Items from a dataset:
****************

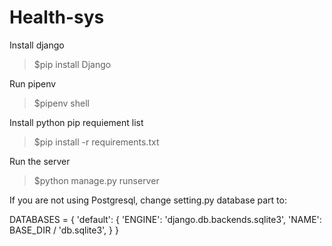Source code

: # Health-sys
Install django 
>$pip install Django

Run pipenv
>$pipenv shell

Install python pip requiement list
>$pip install -r requirements.txt 

Run the server
>$python manage.py runserver

If you are not using Postgresql, change setting.py database part to:

DATABASES = {
    'default': {
        'ENGINE': 'django.db.backends.sqlite3',
        'NAME': BASE_DIR / 'db.sqlite3',
    }
}

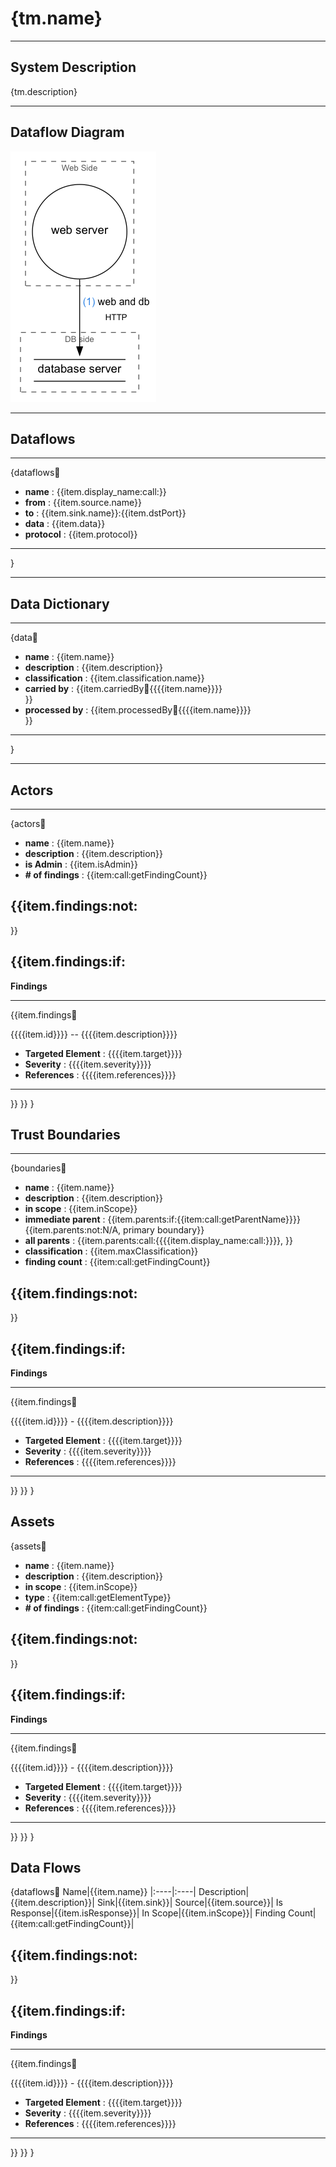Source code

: # {tm.name}

---

## System Description 

{tm.description}

---

## Dataflow Diagram 

![](sample.png)

---

## Dataflows

----

{dataflows:repeat:

- **name**     : {{item.display_name:call:}}
- **from**     : {{item.source.name}}
- **to**       : {{item.sink.name}}:{{item.dstPort}}
- **data**     : {{item.data}}
- **protocol** : {{item.protocol}}

----
}

---

## Data Dictionary

----

{data:repeat:

- **name** : {{item.name}}
- **description** : {{item.description}}
- **classification** : {{item.classification.name}}
- **carried by** : {{item.carriedBy:repeat:{{{{item.name}}}}<br>}}
- **processed by** : {{item.processedBy:repeat:{{{{item.name}}}}<br>}}

----
}


---

## Actors

----

{actors:repeat:
- **name** : {{item.name}}
- **description** : {{item.description}}
- **is Admin** : {{item.isAdmin}}
- **# of findings** : {{item:call:getFindingCount}}

{{item.findings:not:
---
}}

{{item.findings:if:
----
**Findings**

----

{{item.findings:repeat:
  <summary>{{{{item.id}}}}  --   {{{{item.description}}}}</summary>

  - **Targeted Element** : {{{{item.target}}}}    
  - **Severity** : {{{{item.severity}}}}    
  - **References** : {{{{item.references}}}}   

----

}}
}}
}

## Trust Boundaries 

----

{boundaries:repeat:
- **name** : {{item.name}}
- **description** : {{item.description}}
- **in scope** : {{item.inScope}}
- **immediate parent** : {{item.parents:if:{{item:call:getParentName}}}}{{item.parents:not:N/A, primary boundary}}
- **all parents** : {{item.parents:call:{{{{item.display_name:call:}}}}, }}
- **classification** : {{item.maxClassification}}
- **finding count** : {{item:call:getFindingCount}}

{{item.findings:not:
---
}}

{{item.findings:if:
----
**Findings**

----

{{item.findings:repeat:
  <summary>{{{{item.id}}}} - {{{{item.description}}}}</summary>

  - **Targeted Element** : {{{{item.target}}}}    
  - **Severity** : {{{{item.severity}}}}    
  - **References** : {{{{item.references}}}}   
----

}}
}}
}

## Assets 

{assets:repeat:

- **name** : {{item.name}}
- **description** : {{item.description}}
- **in scope** : {{item.inScope}}
- **type** : {{item:call:getElementType}}
- **# of findings** : {{item:call:getFindingCount}}

{{item.findings:not:
---
}}

{{item.findings:if:
----
**Findings**

----

{{item.findings:repeat:
  <summary>{{{{item.id}}}} - {{{{item.description}}}}</summary>

  - **Targeted Element** : {{{{item.target}}}}    
  - **Severity** : {{{{item.severity}}}}    
  - **References** : {{{{item.references}}}}   
----

}}
}}
}

## Data Flows 

{dataflows:repeat:
Name|{{item.name}}
|:----|:----|
Description|{{item.description}}|
Sink|{{item.sink}}|
Source|{{item.source}}|
Is Response|{{item.isResponse}}|
In Scope|{{item.inScope}}|
Finding Count|{{item:call:getFindingCount}}|

{{item.findings:not:
---
}}

{{item.findings:if:
----
**Findings**

----

{{item.findings:repeat:
  <summary>{{{{item.id}}}} - {{{{item.description}}}}</summary>

  - **Targeted Element** : {{{{item.target}}}}    
  - **Severity** : {{{{item.severity}}}}    
  - **References** : {{{{item.references}}}}   
----

}}
}}
}

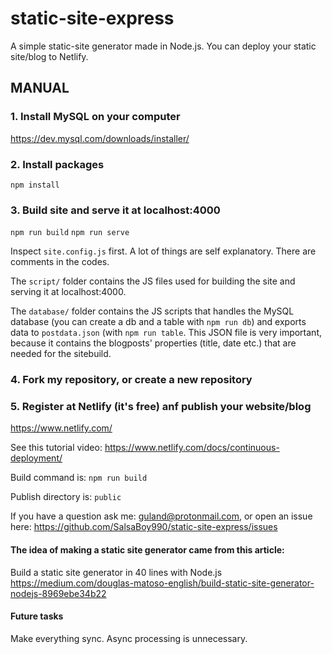 # static-site-express
A simple static-site generator made in Node.js. You can deploy your static site/blog to Netlify.

## MANUAL

### 1. Install MySQL on your computer
https://dev.mysql.com/downloads/installer/


### 2. Install packages
`npm install`


### 3. Build site and serve it at localhost:4000

`npm run build`
`npm run serve`

Inspect `site.config.js` first. A lot of things are self explanatory. There are comments in the codes.

The `script/` folder contains the JS files used for building the site and serving it at localhost:4000.

The `database/` folder contains the JS scripts that handles the MySQL database (you can create a db and a table with `npm run db`) and exports data to `postdata.json` (with `npm run table`. This JSON file is very important, because it contains the blogposts' properties (title, date etc.) that are needed for the sitebuild.


### 4. Fork my repository, or create a new repository


### 5. Register at Netlify (it's free) anf publish your website/blog

https://www.netlify.com/

See this tutorial video: https://www.netlify.com/docs/continuous-deployment/

Build command is: `npm run build`

Publish directory is: `public`


If you have a question ask me: guland@protonmail.com, or open an issue here: https://github.com/SalsaBoy990/static-site-express/issues


#### The idea of making a static site generator came from this article:

Build a static site generator in 40 lines with Node.js
https://medium.com/douglas-matoso-english/build-static-site-generator-nodejs-8969ebe34b22


#### Future tasks

Make everything sync. Async processing is unnecessary.

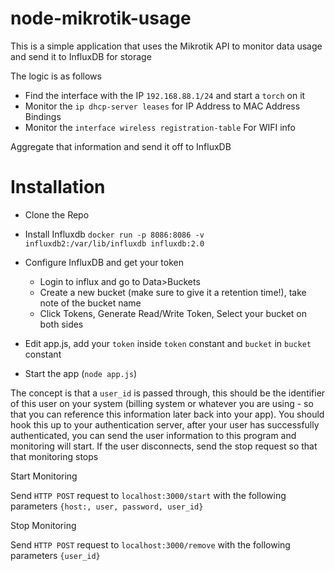 # node-mikrotik-usage

This is a simple application that uses the Mikrotik API to monitor data usage and send it to InfluxDB for storage

The logic is as follows

- Find the interface with the IP `192.168.88.1/24` and start a `torch` on it
- Monitor the `ip dhcp-server leases` for IP Address to MAC Address Bindings
- Monitor the `interface wireless registration-table` For WIFI info

Aggregate that information and send it off to InfluxDB

# Installation

- Clone the Repo
- Install Influxdb `docker run -p 8086:8086 -v influxdb2:/var/lib/influxdb influxdb:2.0`
- Configure InfluxDB and get your token
  * Login to influx and go to Data>Buckets
  * Create a new bucket (make sure to give it a retention time!), take note of the bucket name
  * Click Tokens, Generate Read/Write Token, Select your bucket on both sides
    
- Edit app.js, add your `token` inside `token` constant and `bucket` in `bucket` constant 
- Start the app (`node app.js`)


The concept is that a `user_id` is passed through, this should be the identifier of this user on your system (billing system or whatever you are using - so that you can reference this information later back into your app). You should hook this up to your authentication server, after your user has successfully authenticated, you can send the user information to this program and monitoring will start. If the user disconnects, send the stop request so that that monitoring stops


Start Monitoring

Send `HTTP POST` request to `localhost:3000/start` with the following parameters `{host:, user, password, user_id}`


Stop Monitoring

Send `HTTP POST` request to `localhost:3000/remove` with the following parameters `{user_id}`
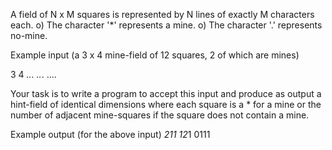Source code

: A field of N x M squares is represented by N lines of exactly M characters each.
o) The character '*' represents a mine.
o) The character '.' represents no-mine.

Example input (a 3 x 4 mine-field of 12 squares, 2 of which are mines)

3 4
*...
..*.
....

Your task is to write a program to accept this input and produce as output a hint-field of identical dimensions where each square is a * for a mine or the number of adjacent mine-squares if the square does not contain a mine.

Example output (for the above input)
*211
12*1
0111
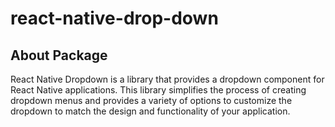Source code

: # react-native-drop-down

## About Package
React Native Dropdown is a library that provides a  dropdown component for React Native applications. This library simplifies the process of creating dropdown menus and provides a variety of options to customize the dropdown to match the design and functionality of your application.
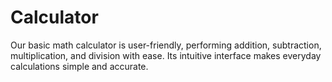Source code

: # Calculator
Our basic math calculator is user-friendly, performing addition, subtraction, multiplication, and division with ease. Its intuitive interface makes everyday calculations simple and accurate.
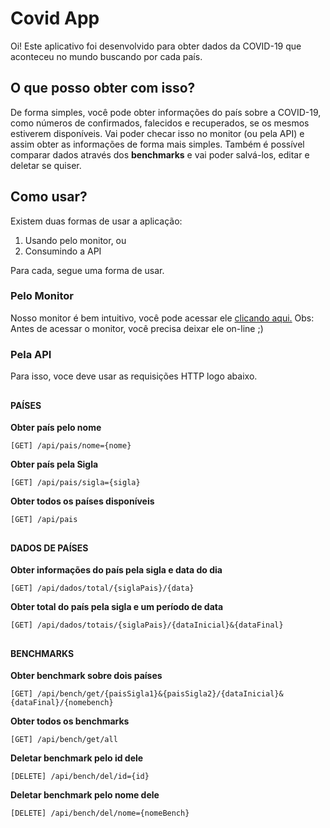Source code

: # Covid App

Oi! Este aplicativo foi desenvolvido para obter dados da COVID-19 que aconteceu no mundo buscando por cada país.


## O que posso obter com isso?

De forma simples, você pode obter informações do país sobre a COVID-19, como números de confirmados, falecidos e recuperados, se os mesmos estiverem disponíveis. Vai poder checar isso no monitor (ou pela API) e assim obter as informações de forma mais simples. 
Também é possível comparar dados através dos **benchmarks** e vai poder salvá-los, editar e deletar se quiser.


## Como usar?
Existem duas formas de usar a aplicação:

1. Usando pelo monitor, ou
2. Consumindo a API

Para cada, segue uma forma de usar.

### Pelo Monitor

Nosso monitor é bem intuitivo, você pode acessar ele [clicando aqui.](https://localhost:9000/monitor-covid)
Obs: Antes de acessar o monitor, você precisa deixar ele on-line ;)

### Pela API

Para isso, voce deve usar as requisições HTTP logo abaixo.

##
#### PAÍSES

**Obter país pelo nome**

    [GET] /api/pais/nome={nome}


**Obter país pela Sigla**

    [GET] /api/pais/sigla={sigla}


**Obter todos os países disponíveis**

    [GET] /api/pais


##
#### DADOS DE PAÍSES

**Obter informações do país pela sigla e data do dia**

    [GET] /api/dados/total/{siglaPais}/{data}


**Obter total do país pela sigla e um período de data**

    [GET] /api/dados/totais/{siglaPais}/{dataInicial}&{dataFinal}


##
#### BENCHMARKS

**Obter benchmark sobre dois países**

    [GET] /api/bench/get/{paisSigla1}&{paisSigla2}/{dataInicial}&{dataFinal}/{nomebench}

**Obter todos os benchmarks**

    [GET] /api/bench/get/all

**Deletar benchmark pelo id dele**

    [DELETE] /api/bench/del/id={id}

**Deletar benchmark pelo nome dele**

    [DELETE] /api/bench/del/nome={nomeBench}

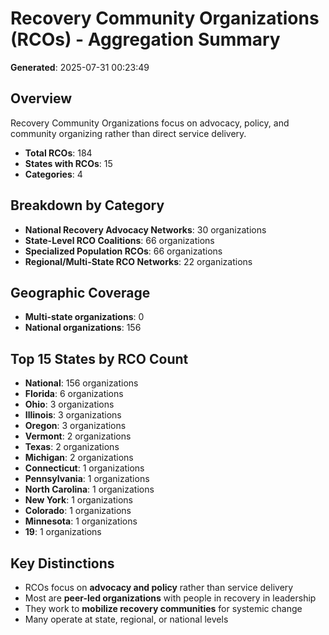 # Recovery Community Organizations (RCOs) - Aggregation Summary

**Generated**: 2025-07-31 00:23:49

## Overview
Recovery Community Organizations focus on advocacy, policy, and community organizing rather than direct service delivery.

- **Total RCOs**: 184
- **States with RCOs**: 15
- **Categories**: 4

## Breakdown by Category
- **National Recovery Advocacy Networks**: 30 organizations
- **State-Level RCO Coalitions**: 66 organizations
- **Specialized Population RCOs**: 66 organizations
- **Regional/Multi-State RCO Networks**: 22 organizations

## Geographic Coverage
- **Multi-state organizations**: 0
- **National organizations**: 156

## Top 15 States by RCO Count
- **National**: 156 organizations
- **Florida**: 6 organizations
- **Ohio**: 3 organizations
- **Illinois**: 3 organizations
- **Oregon**: 3 organizations
- **Vermont**: 2 organizations
- **Texas**: 2 organizations
- **Michigan**: 2 organizations
- **Connecticut**: 1 organizations
- **Pennsylvania**: 1 organizations
- **North Carolina**: 1 organizations
- **New York**: 1 organizations
- **Colorado**: 1 organizations
- **Minnesota**: 1 organizations
- **19**: 1 organizations

## Key Distinctions
- RCOs focus on **advocacy and policy** rather than service delivery
- Most are **peer-led organizations** with people in recovery in leadership
- They work to **mobilize recovery communities** for systemic change
- Many operate at state, regional, or national levels
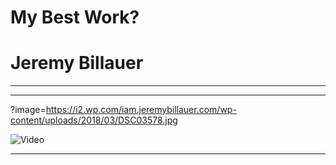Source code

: # My Best Work?

# Jeremy Billauer

---

---

?image=https://i2.wp.com/iam.jeremybillauer.com/wp-content/uploads/2018/03/DSC03578.jpg


![Video](https://www.youtube.com/embed/irQ2yWXJ3aU)


---
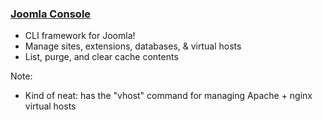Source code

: ### [Joomla Console](https://www.joomlatools.com/developer/tools/console/)

* <!-- .element: class="fragment" --> CLI framework for Joomla!
* <!-- .element: class="fragment" --> Manage sites, extensions, databases, & virtual hosts
* <!-- .element: class="fragment" --> List, purge, and clear cache contents

Note:

* Kind of neat: has the "vhost" command for managing Apache + nginx virtual hosts
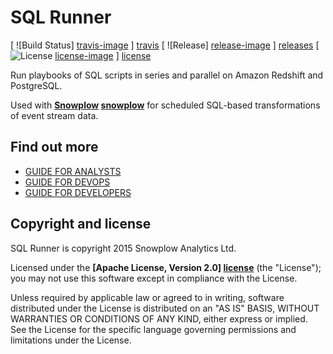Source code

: # SQL Runner

[ ![Build Status] [travis-image] ] [travis] [ ![Release] [release-image] ] [releases] [ ![License] [license-image] ] [license]


Run playbooks of SQL scripts in series and parallel on Amazon Redshift and PostgreSQL.

Used with **[Snowplow] [snowplow]** for scheduled SQL-based transformations of event stream data.

## Find out more

- [GUIDE FOR ANALYSTS](https://github.com/snowplow/sql-runner/wiki/Guide-for-analysts)
- [GUIDE FOR DEVOPS](https://github.com/snowplow/sql-runner/wiki/Guide-for-devops)
- [GUIDE FOR DEVELOPERS](https://github.com/snowplow/sql-runner/wiki/Guide-for-developers)

## Copyright and license

SQL Runner is copyright 2015 Snowplow Analytics Ltd.

Licensed under the **[Apache License, Version 2.0] [license]** (the "License");
you may not use this software except in compliance with the License.

Unless required by applicable law or agreed to in writing, software
distributed under the License is distributed on an "AS IS" BASIS,
WITHOUT WARRANTIES OR CONDITIONS OF ANY KIND, either express or implied.
See the License for the specific language governing permissions and
limitations under the License.

[travis]: https://travis-ci.org/snowplow/sql-runner
[travis-image]: https://travis-ci.org/snowplow/sql-runner.png?branch=master

[release-image]: http://img.shields.io/badge/release-0.4.0-6ad7e5.svg?style=flat
[releases]: https://github.com/snowplow/sql-runner/releases

[license-image]: http://img.shields.io/badge/license-Apache--2-blue.svg?style=flat
[license]: http://www.apache.org/licenses/LICENSE-2.0

[vagrant-install]: http://docs.vagrantup.com/v2/installation/index.html
[virtualbox-install]: https://www.virtualbox.org/wiki/Downloads

[example-config]: https://raw.githubusercontent.com/snowplow/sql-runner/master/config/config.yml.sample
[example-query]: https://raw.githubusercontent.com/snowplow/sql-runner/master/integration-tests/postgres-sql/good/3.sql

[go-text-template]: http://golang.org/pkg/text/template/
[go-time-format]: http://golang.org/pkg/time/#Time.Format

[snowplow]: https://github.com/snowplow/snowplow

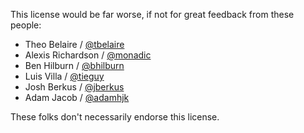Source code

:This license would be far worse, if not for great feedback from these people:

- Theo Belaire / [@tbelaire](https://github.com/tbelaire)
- Alexis Richardson / [@monadic](https://github.com/monadic)
- Ben Hilburn / [@bhilburn](https://github.com/bhilburn)
- Luis Villa / [@tieguy](https://github.com/tieguy)
- Josh Berkus / [@jberkus](https://github.com/jberkus)
- Adam Jacob / [@adamhjk](https://github.com/adamhjk)

These folks don't necessarily endorse this license.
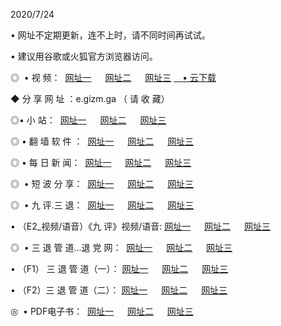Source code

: <p>2020/7/24
<p>• 网址不定期更新，连不上时，请不同时间再试试。
<p>• 建议用谷歌或火狐官方浏览器访问。
<p>◎  • 视 频： 
<a href="http://kse.shirokuriwaki.com/s/" target="_blansk">网址一</a> 　 
<a href="http://kie.shirokuriwaki.com/s/" target="_blank">网址二</a> 　 
<a href="http://kbe.shirokuriwaki.com/tv.html" target="_blank">网址三</a>
<a href="https://disk.yandex.ru/d/wIUK0uxc3Gk4Ng" target="_blank">　• 云下载 </a></p>
<p>◆ 分 享 网 址 ：e.gizm.ga  （ 请 收 藏） </p>

<p>◎•  小 站：  
<a href="http://kse.shirokuriwaki.com/" target="_blank">网址一</a> 　 
<a href="http://kie.shirokuriwaki.com/" target="_blank">网址二</a> 　 
<a href="http://kbe.shirokuriwaki.com/k/" target="_blank">网址三</a></p><p>

<p>◎  • 翻 墙 软 件 ：  
<a href="http://kse.shirokuriwaki.com/ff/" target="_blank">网址一</a> 　 
<a href="http://kie.shirokuriwaki.com/s/read/a1_nd.html" target="_blank">网址二</a> 　 
<a href="http://kbe.shirokuriwaki.com/ff/index.html" target="_blank">网址三</a></p>
<p>◎  • 每 日 新 闻：  
<a href="http://kse.shirokuriwaki.com/day/" target="_blank">网址一</a> 　 
<a href="http://kie.shirokuriwaki.com/day/" target="_blank">网址二</a> 　 
<a href="http://kbe.shirokuriwaki.com/day/index.html" target="_blank">网址三</a></p>
<p>◎   • 短 波 分 享：  
<a href="http://kse.shirokuriwaki.com/h/" target="_blank">网址一</a> 　 
<a href="http://kie.shirokuriwaki.com/h/" target="_blank">网址二</a> 　 
<a href="http://kbe.shirokuriwaki.com/h/index.html" target="_blank">网址三</a></p>
<p>◎   • 九 评.三 退：  
<a href="http://kse.shirokuriwaki.com/t/" target="_blank">网址一</a> 　 
<a href="http://kie.shirokuriwaki.com/v2/index.html" target="_blank">网址二</a> 　 
<a href="http://kbe.shirokuriwaki.com/tt/index.html" target="_blank">网址三</a> 　</p>
<p>  • （E2_视频/语音）《九 评》视频/语音: 
<a href="http://kse.shirokuriwaki.com/7738.html" target="_blank">网址一</a> 　 
<a href="http://kie.shirokuriwaki.com/7614.html" target="_blank">网址二</a> 　 
<a href="http://kbe.shirokuriwaki.com/7633.html" target="_blank">网址三</a></p>
<p>◎   • 三 退 管 道...退 党 网：  
<a href="http://kse.shirokuriwaki.com/go/td1.html" target="_blank">网址一</a> 　 
<a href="http://kie.shirokuriwaki.com/go/td2.html" target="_blank">网址二</a> 　 
<a href="http://kbe.shirokuriwaki.com/go/td3.html" target="_blank">网址三</a></p>
<p>  • （F1） 三 退 管 道（一）： 
<a href="http://kse.shirokuriwaki.com/dd/" target="_blank">网址一</a> 　 
<a href="http://kie.shirokuriwaki.com/s/read/a1_tdx.html" target="_blank">网址二</a> 　 
<a href="http://kbe.shirokuriwaki.com/dd/" target="_blank">网址三</a></p>
<p>  • （F2）三 退 管 道（二）： 
<a href="http://kie.shirokuriwaki.com/d/" target="_blank">网址一</a> 　 
<a href="http://kse.shirokuriwaki.com/d/index.html" target="_blank">网址二</a> 　 
<a href="http://kbe.shirokuriwaki.com/d/" target="_blank">网址三</a></p>
<p>◎   • PDF电子书：  
<a href="http://kse.shirokuriwaki.com/p/" target="_blank">网址一</a> 　 
<a href="http://kie.shirokuriwaki.com/p/index.html" target="_blank">网址二</a> 　 
<a href="http://kbe.shirokuriwaki.com/p/" target="_blank">网址三</a></p>
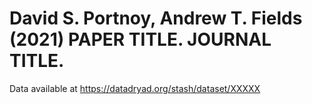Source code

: # David S. Portnoy, Andrew T. Fields (2021) PAPER TITLE. JOURNAL TITLE.

Data available at https://datadryad.org/stash/dataset/XXXXX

****************

In the entries above, please find the line with "Example input (a" and the line with "Your task is", then write out exactly those two lines and every line between them, and nothing more.

→ **ANSWER TO THIS PROBLEM**
Example input (a 3 x 4 mine-field of 12 squares, 2 of which are mines)

3 4
*...
..*.
....

Your task is to write a program to accept this input and produce as output a hint-field of identical dimensions where each square is a * for a mine or the number of adjacent mine-squares if the square does not contain a mine.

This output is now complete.